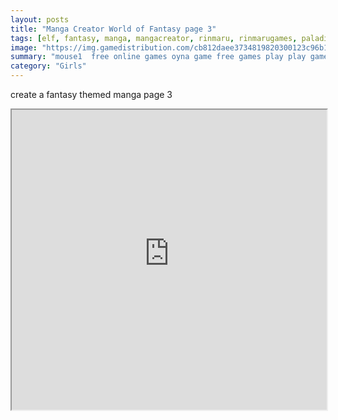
 ```yaml
---
layout: posts
title: "Manga Creator World of Fantasy page 3"
tags: [elf, fantasy, manga, mangacreator, rinmaru, rinmarugames, paladin, free, online, games, oyna, game, free, games, play, play, games]
image: "https://img.gamedistribution.com/cb812daee3734819820300123c96b1c7.jpg"
summary: "mouse1  free online games oyna game free games play play games"
category: "Girls"
---
```


create a fantasy themed manga page 3

<iframe width="100%" height="480px;" src="https://flash.gamedistribution.com?game=cb812daee3734819820300123c96b1c7"></iframe>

WORK TASK: Scan the listing and report each line where the word "https" shows up.

EXERCISE OUTPUT:
image: "https://img.gamedistribution.com/cb812daee3734819820300123c96b1c7.jpg"
<iframe width="100%" height="480px;" src="https://flash.gamedistribution.com?game=cb812daee3734819820300123c96b1c7"></iframe>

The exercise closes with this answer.